To do: The lines below that include "lowlatency" are to be found and copied.

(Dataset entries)
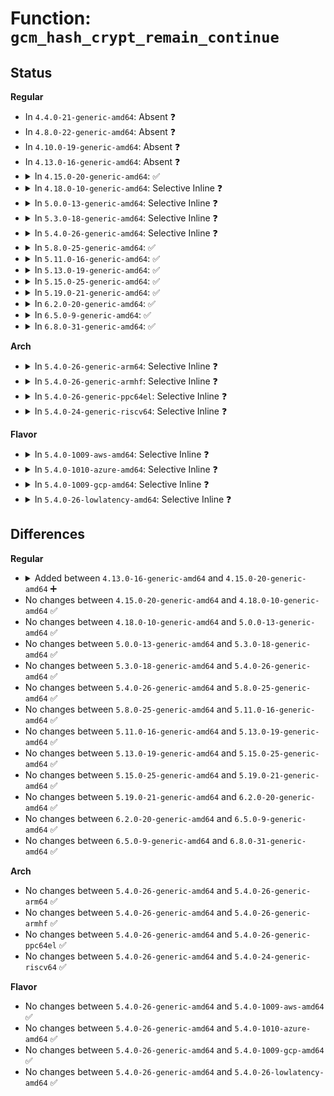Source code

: # Function: <code>gcm_hash_crypt_remain_continue</code>

## Status
<b>Regular</b>
<ul>
<li>
In <code>4.4.0-21-generic-amd64</code>: Absent ❓
</li>
<li>
In <code>4.8.0-22-generic-amd64</code>: Absent ❓
</li>
<li>
In <code>4.10.0-19-generic-amd64</code>: Absent ❓
</li>
<li>
In <code>4.13.0-16-generic-amd64</code>: Absent ❓
</li>
<li>
<details>
<summary>In <code>4.15.0-20-generic-amd64</code>: ✅</summary>

```c
int gcm_hash_crypt_remain_continue(struct aead_request * req, u32 flags)
```

```json
{
  "name": "gcm_hash_crypt_remain_continue",
  "collision_type": "Unique Static",
  "inline_type": "No",
  "funcs": [
    {
      "addr": 18446744071583270448,
      "name": "gcm_hash_crypt_remain_continue",
      "external": false,
      "loc": "crypto/gcm.c:286",
      "file": "crypto/gcm.c",
      "inline": "seen, unknown",
      "caller_inline": [],
      "caller_func": [
        "crypto/gcm.c:gcm_hash_assoc_remain_continue",
        "crypto/gcm.c:gcm_hash_crypt_continue",
        "crypto/gcm.c:gcm_hash_crypt_remain_done"
      ]
    }
  ],
  "symbols": [
    {
      "addr": 18446744071583270448,
      "name": "gcm_hash_crypt_remain_continue",
      "section": ".text",
      "bind": "STB_LOCAL",
      "size": 260
    }
  ]
}
```
</details>
</li>
<li>
<details>
<summary>In <code>4.18.0-10-generic-amd64</code>: Selective Inline ❓</summary>

```c
int gcm_hash_crypt_remain_continue(struct aead_request * req, u32 flags)
```

```json
{
  "name": "gcm_hash_crypt_remain_continue",
  "collision_type": "Unique Static",
  "inline_type": "Selective",
  "funcs": [
    {
      "addr": 18446744071583479168,
      "name": "gcm_hash_crypt_remain_continue",
      "external": false,
      "loc": "crypto/gcm.c:286",
      "file": "crypto/gcm.c",
      "inline": "not declared, inlined",
      "caller_inline": [],
      "caller_func": [
        "crypto/gcm.c:gcm_hash_assoc_remain_continue",
        "crypto/gcm.c:gcm_hash_crypt_continue",
        "crypto/gcm.c:gcm_hash_crypt_remain_done"
      ]
    }
  ],
  "symbols": [
    {
      "addr": 18446744071583479168,
      "name": "gcm_hash_crypt_remain_continue",
      "section": ".text",
      "bind": "STB_LOCAL",
      "size": 245
    }
  ]
}
```
</details>
</li>
<li>
<details>
<summary>In <code>5.0.0-13-generic-amd64</code>: Selective Inline ❓</summary>

```c
int gcm_hash_crypt_remain_continue(struct aead_request * req, u32 flags)
```

```json
{
  "name": "gcm_hash_crypt_remain_continue",
  "collision_type": "Unique Static",
  "inline_type": "Selective",
  "funcs": [
    {
      "addr": 18446744071583599616,
      "name": "gcm_hash_crypt_remain_continue",
      "external": false,
      "loc": "crypto/gcm.c:286",
      "file": "crypto/gcm.c",
      "inline": "not declared, inlined",
      "caller_inline": [],
      "caller_func": [
        "crypto/gcm.c:gcm_hash_assoc_remain_continue",
        "crypto/gcm.c:gcm_hash_crypt_continue",
        "crypto/gcm.c:gcm_hash_crypt_remain_done"
      ]
    }
  ],
  "symbols": [
    {
      "addr": 18446744071583599616,
      "name": "gcm_hash_crypt_remain_continue",
      "section": ".text",
      "bind": "STB_LOCAL",
      "size": 245
    }
  ]
}
```
</details>
</li>
<li>
<details>
<summary>In <code>5.3.0-18-generic-amd64</code>: Selective Inline ❓</summary>

```c
int gcm_hash_crypt_remain_continue(struct aead_request * req, u32 flags)
```

```json
{
  "name": "gcm_hash_crypt_remain_continue",
  "collision_type": "Unique Static",
  "inline_type": "Selective",
  "funcs": [
    {
      "addr": 18446744071583787136,
      "name": "gcm_hash_crypt_remain_continue",
      "external": false,
      "loc": "crypto/gcm.c:283",
      "file": "crypto/gcm.c",
      "inline": "not declared, inlined",
      "caller_inline": [],
      "caller_func": [
        "crypto/gcm.c:gcm_hash_assoc_remain_continue",
        "crypto/gcm.c:gcm_hash_crypt_continue",
        "crypto/gcm.c:gcm_hash_crypt_remain_done"
      ]
    }
  ],
  "symbols": [
    {
      "addr": 18446744071583787136,
      "name": "gcm_hash_crypt_remain_continue",
      "section": ".text",
      "bind": "STB_LOCAL",
      "size": 246
    }
  ]
}
```
</details>
</li>
<li>
<details>
<summary>In <code>5.4.0-26-generic-amd64</code>: Selective Inline ❓</summary>

```c
int gcm_hash_crypt_remain_continue(struct aead_request * req, u32 flags)
```

```json
{
  "name": "gcm_hash_crypt_remain_continue",
  "collision_type": "Unique Static",
  "inline_type": "Selective",
  "funcs": [
    {
      "addr": 18446744071583890080,
      "name": "gcm_hash_crypt_remain_continue",
      "external": false,
      "loc": "crypto/gcm.c:270",
      "file": "crypto/gcm.c",
      "inline": "not declared, inlined",
      "caller_inline": [],
      "caller_func": [
        "crypto/gcm.c:gcm_hash_assoc_remain_continue",
        "crypto/gcm.c:gcm_hash_crypt_continue",
        "crypto/gcm.c:gcm_hash_crypt_remain_done"
      ]
    }
  ],
  "symbols": [
    {
      "addr": 18446744071583890080,
      "name": "gcm_hash_crypt_remain_continue",
      "section": ".text",
      "bind": "STB_LOCAL",
      "size": 246
    }
  ]
}
```
</details>
</li>
<li>
<details>
<summary>In <code>5.8.0-25-generic-amd64</code>: ✅</summary>

```c
int gcm_hash_crypt_remain_continue(struct aead_request * req, u32 flags)
```

```json
{
  "name": "gcm_hash_crypt_remain_continue",
  "collision_type": "Unique Static",
  "inline_type": "No",
  "funcs": [
    {
      "addr": 18446744071584279856,
      "name": "gcm_hash_crypt_remain_continue",
      "external": false,
      "loc": "crypto/gcm.c:264",
      "file": "crypto/gcm.c",
      "inline": "seen, unknown",
      "caller_inline": [],
      "caller_func": [
        "crypto/gcm.c:gcm_hash_assoc_remain_continue",
        "crypto/gcm.c:gcm_hash_crypt_continue",
        "crypto/gcm.c:gcm_hash_crypt_remain_done"
      ]
    }
  ],
  "symbols": [
    {
      "addr": 18446744071584279856,
      "name": "gcm_hash_crypt_remain_continue",
      "section": ".text",
      "bind": "STB_LOCAL",
      "size": 81
    }
  ]
}
```
</details>
</li>
<li>
<details>
<summary>In <code>5.11.0-16-generic-amd64</code>: ✅</summary>

```c
int gcm_hash_crypt_remain_continue(struct aead_request * req, u32 flags)
```

```json
{
  "name": "gcm_hash_crypt_remain_continue",
  "collision_type": "Unique Static",
  "inline_type": "No",
  "funcs": [
    {
      "addr": 18446744071584398512,
      "name": "gcm_hash_crypt_remain_continue",
      "external": false,
      "loc": "crypto/gcm.c:264",
      "file": "crypto/gcm.c",
      "inline": "seen, unknown",
      "caller_inline": [],
      "caller_func": [
        "crypto/gcm.c:gcm_hash_assoc_remain_continue",
        "crypto/gcm.c:gcm_hash_crypt_continue",
        "crypto/gcm.c:gcm_hash_crypt_remain_done"
      ]
    }
  ],
  "symbols": [
    {
      "addr": 18446744071584398512,
      "name": "gcm_hash_crypt_remain_continue",
      "section": ".text",
      "bind": "STB_LOCAL",
      "size": 81
    }
  ]
}
```
</details>
</li>
<li>
<details>
<summary>In <code>5.13.0-19-generic-amd64</code>: ✅</summary>

```c
int gcm_hash_crypt_remain_continue(struct aead_request * req, u32 flags)
```

```json
{
  "name": "gcm_hash_crypt_remain_continue",
  "collision_type": "Unique Static",
  "inline_type": "No",
  "funcs": [
    {
      "addr": 18446744071584432624,
      "name": "gcm_hash_crypt_remain_continue",
      "external": false,
      "loc": "crypto/gcm.c:264",
      "file": "crypto/gcm.c",
      "inline": "seen, unknown",
      "caller_inline": [],
      "caller_func": [
        "crypto/gcm.c:gcm_hash_assoc_remain_continue",
        "crypto/gcm.c:gcm_hash_crypt_continue",
        "crypto/gcm.c:gcm_hash_crypt_remain_done"
      ]
    }
  ],
  "symbols": [
    {
      "addr": 18446744071584432624,
      "name": "gcm_hash_crypt_remain_continue",
      "section": ".text",
      "bind": "STB_LOCAL",
      "size": 260
    }
  ]
}
```
</details>
</li>
<li>
<details>
<summary>In <code>5.15.0-25-generic-amd64</code>: ✅</summary>

```c
int gcm_hash_crypt_remain_continue(struct aead_request * req, u32 flags)
```

```json
{
  "name": "gcm_hash_crypt_remain_continue",
  "collision_type": "Unique Static",
  "inline_type": "No",
  "funcs": [
    {
      "addr": 18446744071584829984,
      "name": "gcm_hash_crypt_remain_continue",
      "external": false,
      "loc": "crypto/gcm.c:264",
      "file": "crypto/gcm.c",
      "inline": "seen, unknown",
      "caller_inline": [],
      "caller_func": [
        "crypto/gcm.c:gcm_hash_assoc_remain_continue",
        "crypto/gcm.c:gcm_hash_crypt_continue",
        "crypto/gcm.c:gcm_hash_crypt_remain_done"
      ]
    }
  ],
  "symbols": [
    {
      "addr": 18446744071584829984,
      "name": "gcm_hash_crypt_remain_continue",
      "section": ".text",
      "bind": "STB_LOCAL",
      "size": 260
    }
  ]
}
```
</details>
</li>
<li>
<details>
<summary>In <code>5.19.0-21-generic-amd64</code>: ✅</summary>

```c
int gcm_hash_crypt_remain_continue(struct aead_request * req, u32 flags)
```

```json
{
  "name": "gcm_hash_crypt_remain_continue",
  "collision_type": "Unique Static",
  "inline_type": "No",
  "funcs": [
    {
      "addr": 18446744071585522400,
      "name": "gcm_hash_crypt_remain_continue",
      "external": false,
      "loc": "crypto/gcm.c:264",
      "file": "crypto/gcm.c",
      "inline": "seen, unknown",
      "caller_inline": [],
      "caller_func": [
        "crypto/gcm.c:gcm_hash_assoc_remain_continue",
        "crypto/gcm.c:gcm_hash_crypt_continue",
        "crypto/gcm.c:gcm_hash_crypt_remain_done"
      ]
    }
  ],
  "symbols": [
    {
      "addr": 18446744071585522400,
      "name": "gcm_hash_crypt_remain_continue",
      "section": ".text",
      "bind": "STB_LOCAL",
      "size": 297
    }
  ]
}
```
</details>
</li>
<li>
<details>
<summary>In <code>6.2.0-20-generic-amd64</code>: ✅</summary>

```c
int gcm_hash_crypt_remain_continue(struct aead_request * req, u32 flags)
```

```json
{
  "name": "gcm_hash_crypt_remain_continue",
  "collision_type": "Unique Static",
  "inline_type": "No",
  "funcs": [
    {
      "addr": 18446744071586283424,
      "name": "gcm_hash_crypt_remain_continue",
      "external": false,
      "loc": "crypto/gcm.c:264",
      "file": "crypto/gcm.c",
      "inline": "seen, unknown",
      "caller_inline": [],
      "caller_func": [
        "crypto/gcm.c:gcm_hash_assoc_remain_continue",
        "crypto/gcm.c:gcm_hash_crypt_continue",
        "crypto/gcm.c:gcm_hash_crypt_remain_done"
      ]
    }
  ],
  "symbols": [
    {
      "addr": 18446744071586283424,
      "name": "gcm_hash_crypt_remain_continue",
      "section": ".text",
      "bind": "STB_LOCAL",
      "size": 297
    }
  ]
}
```
</details>
</li>
<li>
<details>
<summary>In <code>6.5.0-9-generic-amd64</code>: ✅</summary>

```c
int gcm_hash_crypt_remain_continue(struct aead_request * req, u32 flags)
```

```json
{
  "name": "gcm_hash_crypt_remain_continue",
  "collision_type": "Unique Static",
  "inline_type": "No",
  "funcs": [
    {
      "addr": 18446744071586527696,
      "name": "gcm_hash_crypt_remain_continue",
      "external": false,
      "loc": "crypto/gcm.c:264",
      "file": "crypto/gcm.c",
      "inline": "seen, unknown",
      "caller_inline": [],
      "caller_func": [
        "crypto/gcm.c:gcm_hash_assoc_remain_continue",
        "crypto/gcm.c:gcm_hash_crypt_continue",
        "crypto/gcm.c:gcm_hash_crypt_remain_done"
      ]
    }
  ],
  "symbols": [
    {
      "addr": 18446744071586527696,
      "name": "gcm_hash_crypt_remain_continue",
      "section": ".text",
      "bind": "STB_LOCAL",
      "size": 97
    }
  ]
}
```
</details>
</li>
<li>
<details>
<summary>In <code>6.8.0-31-generic-amd64</code>: ✅</summary>

```c
int gcm_hash_crypt_remain_continue(struct aead_request * req, u32 flags)
```

```json
{
  "name": "gcm_hash_crypt_remain_continue",
  "collision_type": "Unique Static",
  "inline_type": "No",
  "funcs": [
    {
      "addr": 18446744071586797728,
      "name": "gcm_hash_crypt_remain_continue",
      "external": false,
      "loc": "crypto/gcm.c:264",
      "file": "crypto/gcm.c",
      "inline": "seen, unknown",
      "caller_inline": [],
      "caller_func": [
        "crypto/gcm.c:gcm_hash_assoc_remain_continue",
        "crypto/gcm.c:gcm_hash_crypt_continue",
        "crypto/gcm.c:gcm_hash_crypt_remain_done"
      ]
    }
  ],
  "symbols": [
    {
      "addr": 18446744071586797728,
      "name": "gcm_hash_crypt_remain_continue",
      "section": ".text",
      "bind": "STB_LOCAL",
      "size": 97
    }
  ]
}
```
</details>
</li>
</ul>
<b>Arch</b>
<ul>
<li>
<details>
<summary>In <code>5.4.0-26-generic-arm64</code>: Selective Inline ❓</summary>

```c
int gcm_hash_crypt_remain_continue(struct aead_request * req, u32 flags)
```

```json
{
  "name": "gcm_hash_crypt_remain_continue",
  "collision_type": "Unique Static",
  "inline_type": "Selective",
  "funcs": [
    {
      "addr": 18446603336495712328,
      "name": "gcm_hash_crypt_remain_continue",
      "external": false,
      "loc": "crypto/gcm.c:270",
      "file": "crypto/gcm.c",
      "inline": "not declared, inlined",
      "caller_inline": [],
      "caller_func": [
        "crypto/gcm.c:gcm_hash_assoc_remain_continue",
        "crypto/gcm.c:gcm_hash_crypt_continue",
        "crypto/gcm.c:gcm_hash_crypt_remain_done"
      ]
    }
  ],
  "symbols": [
    {
      "addr": 18446603336495712328,
      "name": "gcm_hash_crypt_remain_continue",
      "section": ".text",
      "bind": "STB_LOCAL",
      "size": 268
    }
  ]
}
```
</details>
</li>
<li>
<details>
<summary>In <code>5.4.0-26-generic-armhf</code>: Selective Inline ❓</summary>

```c
int gcm_hash_crypt_remain_continue(struct aead_request * req, u32 flags)
```

```json
{
  "name": "gcm_hash_crypt_remain_continue",
  "collision_type": "Unique Static",
  "inline_type": "Selective",
  "funcs": [
    {
      "addr": 3229064600,
      "name": "gcm_hash_crypt_remain_continue",
      "external": false,
      "loc": "crypto/gcm.c:270",
      "file": "crypto/gcm.c",
      "inline": "not declared, inlined",
      "caller_inline": [],
      "caller_func": [
        "crypto/gcm.c:gcm_hash_assoc_remain_continue",
        "crypto/gcm.c:gcm_hash_crypt_continue",
        "crypto/gcm.c:gcm_hash_crypt_continue",
        "crypto/gcm.c:gcm_hash_crypt_remain_done"
      ]
    }
  ],
  "symbols": [
    {
      "addr": 3229064600,
      "name": "gcm_hash_crypt_remain_continue",
      "section": ".text",
      "bind": "STB_LOCAL",
      "size": 292
    }
  ]
}
```
</details>
</li>
<li>
<details>
<summary>In <code>5.4.0-26-generic-ppc64el</code>: Selective Inline ❓</summary>

```c
int gcm_hash_crypt_remain_continue(struct aead_request * req, u32 flags)
```

```json
{
  "name": "gcm_hash_crypt_remain_continue",
  "collision_type": "Unique Static",
  "inline_type": "Selective",
  "funcs": [
    {
      "addr": 13835058055289859776,
      "name": "gcm_hash_crypt_remain_continue",
      "external": false,
      "loc": "crypto/gcm.c:270",
      "file": "crypto/gcm.c",
      "inline": "not declared, inlined",
      "caller_inline": [],
      "caller_func": [
        "crypto/gcm.c:gcm_hash_assoc_remain_continue",
        "crypto/gcm.c:gcm_hash_crypt_continue",
        "crypto/gcm.c:gcm_hash_crypt_continue",
        "crypto/gcm.c:gcm_hash_crypt_remain_done"
      ]
    }
  ],
  "symbols": [
    {
      "addr": 13835058055289859776,
      "name": "gcm_hash_crypt_remain_continue",
      "section": ".text",
      "bind": "STB_LOCAL",
      "size": 352
    }
  ]
}
```
</details>
</li>
<li>
<details>
<summary>In <code>5.4.0-24-generic-riscv64</code>: Selective Inline ❓</summary>

```c
int gcm_hash_crypt_remain_continue(struct aead_request * req, u32 flags)
```

```json
{
  "name": "gcm_hash_crypt_remain_continue",
  "collision_type": "Unique Static",
  "inline_type": "Selective",
  "funcs": [
    {
      "addr": 18446743936274859816,
      "name": "gcm_hash_crypt_remain_continue",
      "external": false,
      "loc": "crypto/gcm.c:270",
      "file": "crypto/gcm.c",
      "inline": "not declared, inlined",
      "caller_inline": [],
      "caller_func": [
        "crypto/gcm.c:gcm_hash_assoc_remain_continue",
        "crypto/gcm.c:gcm_hash_crypt_continue",
        "crypto/gcm.c:gcm_hash_crypt_remain_done"
      ]
    }
  ],
  "symbols": [
    {
      "addr": 18446743936274859816,
      "name": "gcm_hash_crypt_remain_continue",
      "section": ".text",
      "bind": "STB_LOCAL",
      "size": 306
    }
  ]
}
```
</details>
</li>
</ul>
<b>Flavor</b>
<ul>
<li>
<details>
<summary>In <code>5.4.0-1009-aws-amd64</code>: Selective Inline ❓</summary>

```c
int gcm_hash_crypt_remain_continue(struct aead_request * req, u32 flags)
```

```json
{
  "name": "gcm_hash_crypt_remain_continue",
  "collision_type": "Unique Static",
  "inline_type": "Selective",
  "funcs": [
    {
      "addr": 18446744071583858816,
      "name": "gcm_hash_crypt_remain_continue",
      "external": false,
      "loc": "crypto/gcm.c:270",
      "file": "crypto/gcm.c",
      "inline": "not declared, inlined",
      "caller_inline": [],
      "caller_func": [
        "crypto/gcm.c:gcm_hash_assoc_remain_continue",
        "crypto/gcm.c:gcm_hash_crypt_continue",
        "crypto/gcm.c:gcm_hash_crypt_remain_done"
      ]
    }
  ],
  "symbols": [
    {
      "addr": 18446744071583858816,
      "name": "gcm_hash_crypt_remain_continue",
      "section": ".text",
      "bind": "STB_LOCAL",
      "size": 246
    }
  ]
}
```
</details>
</li>
<li>
<details>
<summary>In <code>5.4.0-1010-azure-amd64</code>: Selective Inline ❓</summary>

```c
int gcm_hash_crypt_remain_continue(struct aead_request * req, u32 flags)
```

```json
{
  "name": "gcm_hash_crypt_remain_continue",
  "collision_type": "Unique Static",
  "inline_type": "Selective",
  "funcs": [
    {
      "addr": 18446744071583795872,
      "name": "gcm_hash_crypt_remain_continue",
      "external": false,
      "loc": "crypto/gcm.c:270",
      "file": "crypto/gcm.c",
      "inline": "not declared, inlined",
      "caller_inline": [],
      "caller_func": [
        "crypto/gcm.c:gcm_hash_assoc_remain_continue",
        "crypto/gcm.c:gcm_hash_crypt_continue",
        "crypto/gcm.c:gcm_hash_crypt_remain_done"
      ]
    }
  ],
  "symbols": [
    {
      "addr": 18446744071583795872,
      "name": "gcm_hash_crypt_remain_continue",
      "section": ".text",
      "bind": "STB_LOCAL",
      "size": 246
    }
  ]
}
```
</details>
</li>
<li>
<details>
<summary>In <code>5.4.0-1009-gcp-amd64</code>: Selective Inline ❓</summary>

```c
int gcm_hash_crypt_remain_continue(struct aead_request * req, u32 flags)
```

```json
{
  "name": "gcm_hash_crypt_remain_continue",
  "collision_type": "Unique Static",
  "inline_type": "Selective",
  "funcs": [
    {
      "addr": 18446744071583842576,
      "name": "gcm_hash_crypt_remain_continue",
      "external": false,
      "loc": "crypto/gcm.c:270",
      "file": "crypto/gcm.c",
      "inline": "not declared, inlined",
      "caller_inline": [],
      "caller_func": [
        "crypto/gcm.c:gcm_hash_assoc_remain_continue",
        "crypto/gcm.c:gcm_hash_crypt_continue",
        "crypto/gcm.c:gcm_hash_crypt_remain_done"
      ]
    }
  ],
  "symbols": [
    {
      "addr": 18446744071583842576,
      "name": "gcm_hash_crypt_remain_continue",
      "section": ".text",
      "bind": "STB_LOCAL",
      "size": 246
    }
  ]
}
```
</details>
</li>
<li>
<details>
<summary>In <code>5.4.0-26-lowlatency-amd64</code>: Selective Inline ❓</summary>

```c
int gcm_hash_crypt_remain_continue(struct aead_request * req, u32 flags)
```

```json
{
  "name": "gcm_hash_crypt_remain_continue",
  "collision_type": "Unique Static",
  "inline_type": "Selective",
  "funcs": [
    {
      "addr": 18446744071583943648,
      "name": "gcm_hash_crypt_remain_continue",
      "external": false,
      "loc": "crypto/gcm.c:270",
      "file": "crypto/gcm.c",
      "inline": "not declared, inlined",
      "caller_inline": [],
      "caller_func": [
        "crypto/gcm.c:gcm_hash_assoc_remain_continue",
        "crypto/gcm.c:gcm_hash_crypt_continue",
        "crypto/gcm.c:gcm_hash_crypt_remain_done"
      ]
    }
  ],
  "symbols": [
    {
      "addr": 18446744071583943648,
      "name": "gcm_hash_crypt_remain_continue",
      "section": ".text",
      "bind": "STB_LOCAL",
      "size": 246
    }
  ]
}
```
</details>
</li>
</ul>

## Differences
<b>Regular</b>
<ul>
<li>
<details>
<summary>Added between <code>4.13.0-16-generic-amd64</code> and <code>4.15.0-20-generic-amd64</code> ➕</summary>

```c
int gcm_hash_crypt_remain_continue(struct aead_request * req, u32 flags)
```
</details>
</li>
<li>
No changes between <code>4.15.0-20-generic-amd64</code> and <code>4.18.0-10-generic-amd64</code> ✅
</li>
<li>
No changes between <code>4.18.0-10-generic-amd64</code> and <code>5.0.0-13-generic-amd64</code> ✅
</li>
<li>
No changes between <code>5.0.0-13-generic-amd64</code> and <code>5.3.0-18-generic-amd64</code> ✅
</li>
<li>
No changes between <code>5.3.0-18-generic-amd64</code> and <code>5.4.0-26-generic-amd64</code> ✅
</li>
<li>
No changes between <code>5.4.0-26-generic-amd64</code> and <code>5.8.0-25-generic-amd64</code> ✅
</li>
<li>
No changes between <code>5.8.0-25-generic-amd64</code> and <code>5.11.0-16-generic-amd64</code> ✅
</li>
<li>
No changes between <code>5.11.0-16-generic-amd64</code> and <code>5.13.0-19-generic-amd64</code> ✅
</li>
<li>
No changes between <code>5.13.0-19-generic-amd64</code> and <code>5.15.0-25-generic-amd64</code> ✅
</li>
<li>
No changes between <code>5.15.0-25-generic-amd64</code> and <code>5.19.0-21-generic-amd64</code> ✅
</li>
<li>
No changes between <code>5.19.0-21-generic-amd64</code> and <code>6.2.0-20-generic-amd64</code> ✅
</li>
<li>
No changes between <code>6.2.0-20-generic-amd64</code> and <code>6.5.0-9-generic-amd64</code> ✅
</li>
<li>
No changes between <code>6.5.0-9-generic-amd64</code> and <code>6.8.0-31-generic-amd64</code> ✅
</li>
</ul>
<b>Arch</b>
<ul>
<li>
No changes between <code>5.4.0-26-generic-amd64</code> and <code>5.4.0-26-generic-arm64</code> ✅
</li>
<li>
No changes between <code>5.4.0-26-generic-amd64</code> and <code>5.4.0-26-generic-armhf</code> ✅
</li>
<li>
No changes between <code>5.4.0-26-generic-amd64</code> and <code>5.4.0-26-generic-ppc64el</code> ✅
</li>
<li>
No changes between <code>5.4.0-26-generic-amd64</code> and <code>5.4.0-24-generic-riscv64</code> ✅
</li>
</ul>
<b>Flavor</b>
<ul>
<li>
No changes between <code>5.4.0-26-generic-amd64</code> and <code>5.4.0-1009-aws-amd64</code> ✅
</li>
<li>
No changes between <code>5.4.0-26-generic-amd64</code> and <code>5.4.0-1010-azure-amd64</code> ✅
</li>
<li>
No changes between <code>5.4.0-26-generic-amd64</code> and <code>5.4.0-1009-gcp-amd64</code> ✅
</li>
<li>
No changes between <code>5.4.0-26-generic-amd64</code> and <code>5.4.0-26-lowlatency-amd64</code> ✅
</li>
</ul>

Answer below:
<summary>In <code>5.4.0-26-lowlatency-amd64</code>: Selective Inline ❓</summary>
No changes between <code>5.4.0-26-generic-amd64</code> and <code>5.4.0-26-lowlatency-amd64</code> ✅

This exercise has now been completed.